Crop diseases, which threaten the world’s food security, can be fought with the help of artificial intelligence systems. Scientists from EPFL and Penn State University have trained a deep-learning neural network that can accurately diagnose crop diseases by “seeing” and analyzing normal photographs of individual plants. The algorithm, which is part of the “PlantVillage” project, represents the first successful proof of concept for disease diagnosis through smartphone photos, and will be used to build an app for farmers. The work has been published in Frontiers in Plant Science.
The unprecedented growth of the world’s population means food shortage and ecosystem pressure will become global problems in the coming decades. PlantVillage, a project that employs algorithms to train computers to diagnose crop disease, is the brainchild of Marcel Salathé at EPFL and David Hughes at Penn State. The algorithm development itself is led by computer scientist Sharada P. Mohanty, a PhD student in Salathé’s Laboratory of Digital Epidemiology.
The project benefits from the progress that has been made in the field of “deep learning” in recent years. Deep learning is a type of machine learning that uses algorithms to find patterns in big sets of data – in this case, over 50,000 digital photographs of diseased plants, made openly available by PlantVillage. Through a computational neural network, the system processes the photographs through multiple layers of artificial neurons, and so gradually “learns” to identify different diseases with high degrees of certainty.
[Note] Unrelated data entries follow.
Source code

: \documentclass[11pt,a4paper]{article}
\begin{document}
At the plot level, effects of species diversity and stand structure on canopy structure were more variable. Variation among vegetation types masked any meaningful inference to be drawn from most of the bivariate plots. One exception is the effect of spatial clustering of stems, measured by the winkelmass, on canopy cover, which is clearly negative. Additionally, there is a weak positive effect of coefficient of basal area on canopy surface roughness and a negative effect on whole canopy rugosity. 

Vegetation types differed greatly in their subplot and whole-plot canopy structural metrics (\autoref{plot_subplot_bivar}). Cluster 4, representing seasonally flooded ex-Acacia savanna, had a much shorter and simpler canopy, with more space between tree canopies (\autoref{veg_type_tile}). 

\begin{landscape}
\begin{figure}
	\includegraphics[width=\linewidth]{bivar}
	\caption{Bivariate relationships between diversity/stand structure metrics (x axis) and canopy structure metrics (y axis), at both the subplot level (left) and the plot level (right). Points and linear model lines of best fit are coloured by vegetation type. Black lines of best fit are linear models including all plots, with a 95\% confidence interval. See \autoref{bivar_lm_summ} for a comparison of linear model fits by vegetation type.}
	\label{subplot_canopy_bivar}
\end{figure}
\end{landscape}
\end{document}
The goal is to put the tool in the hands of farmers, agriculturists, and everyday gardeners in the form of a smartphone app. “People will be able to snap a photograph of their sick plant with the app and get a diagnosis within seconds,” says Salathé.
To enable anyone in the world to develop such algorithms, the scientists made their database of over 50,000 photographs openly available in 2015. The current paper demonstrates their deep-learning algorithm at work: The researchers assigned every one of 54,306 photographs of diseased and healthy plant leaves to one of 38 classes of crop-disease pairs (e.g. Tomato plant-Tomato Early Blight, Apple tree – Apple scab etc).
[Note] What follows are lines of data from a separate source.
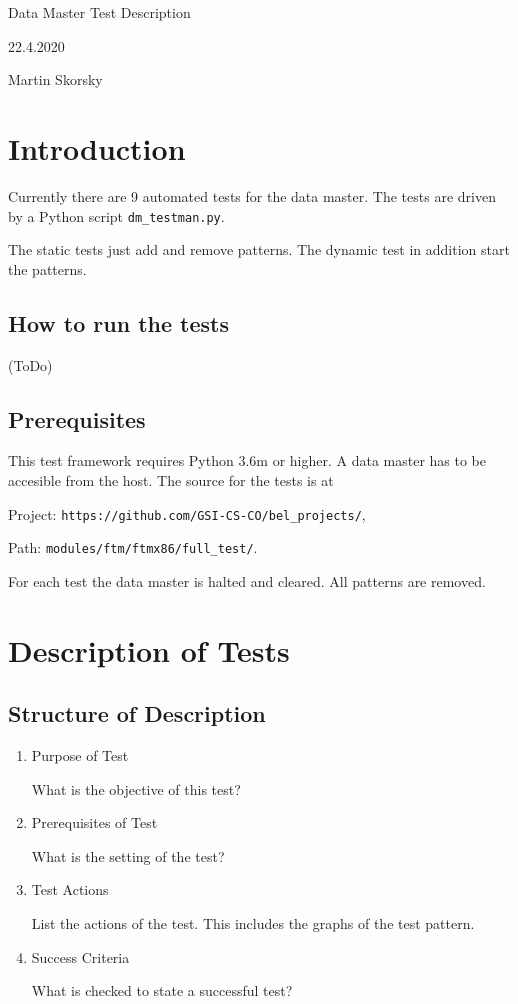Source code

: \documentclass[12pt,a4paper]{report}
\begin{document}
\begin{titlepage}
Data Master Test Description

22.4.2020

Martin Skorsky
\end{titlepage}

\chapter{Introduction}
Currently there are 9 automated tests for the data master. The tests are driven by a Python script \texttt{dm\_testman.py}.

The static tests just add and remove patterns. The dynamic test in addition start the patterns.
\section{How to run the tests}
(ToDo)
\section{Prerequisites}
This test framework requires Python 3.6m or higher. A data master has to be accesible from the host. 
The source for the tests is at 

Project: \texttt{https://github.com/GSI-CS-CO/bel\_projects/},

Path: \texttt{modules/ftm/ftmx86/full\_test/}.

For each test the data master is halted and cleared. All patterns are removed.

\chapter{Description of Tests}
\section{Structure of Description}
\begin{enumerate}
	\item Purpose of Test

	What is the objective of this test?
	\item Prerequisites of Test

	What is the setting of the test?
	\item Test Actions

	List the actions of the test. This includes the graphs of the test pattern.
	\item Success Criteria

	What is checked to state a successful test?
\end{enumerate}
\end{document}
They then trained their “deep convolutional neural network” to identify plants and diseases (or lack thereof for healthy plants), and they measured how accurately it could assign each image to the correct class. In total, working with 14 crop species and 26 different plant diseases, the system could identify diseases on images it had never seen before with an accuracy of 99.35%.
Building the algorithm and training the model require significant computing power and time, but once trained, the classification task itself is very fast, and the resulting code is small enough to be easily installed on a smartphone. "This presents a clear path towards smartphone-assisted crop-disease diagnosis on a massive global scale,” says lead author Sharada Mohanty.
However, these photographs were taken under controlled conditions of lighting, color etc, which don’t always correspond to a snapshot taken in a field. To address this, the team is now expanding their database of images to about 150,000 in order to improve the system’s ability to identify diseases. In addition, they are planning to also expand the amount of data that the network will use to make accurate diagnoses.
“At this point, we’re relying on a photograph taken by a user in a field under natural conditions,” explains Salathé. “But in the future, we would like to also bring in time, location, epidemiological trends, weather conditions and other signals to bear upon the network, which would vastly improve its abilities.” Although this system aims to supplement rather than replace existing diagnostic methods, the fact that there will be over 5 billion smartphones around the world by 2020 will be a tremendous advantage.
“We do believe that the approach represents a viable additional method to help prevent yield loss," says David Hughes. "With the ever-improving number and quality of sensors on mobile devices, we consider it likely that highly accurate diagnoses via the smartphone are only a question of time."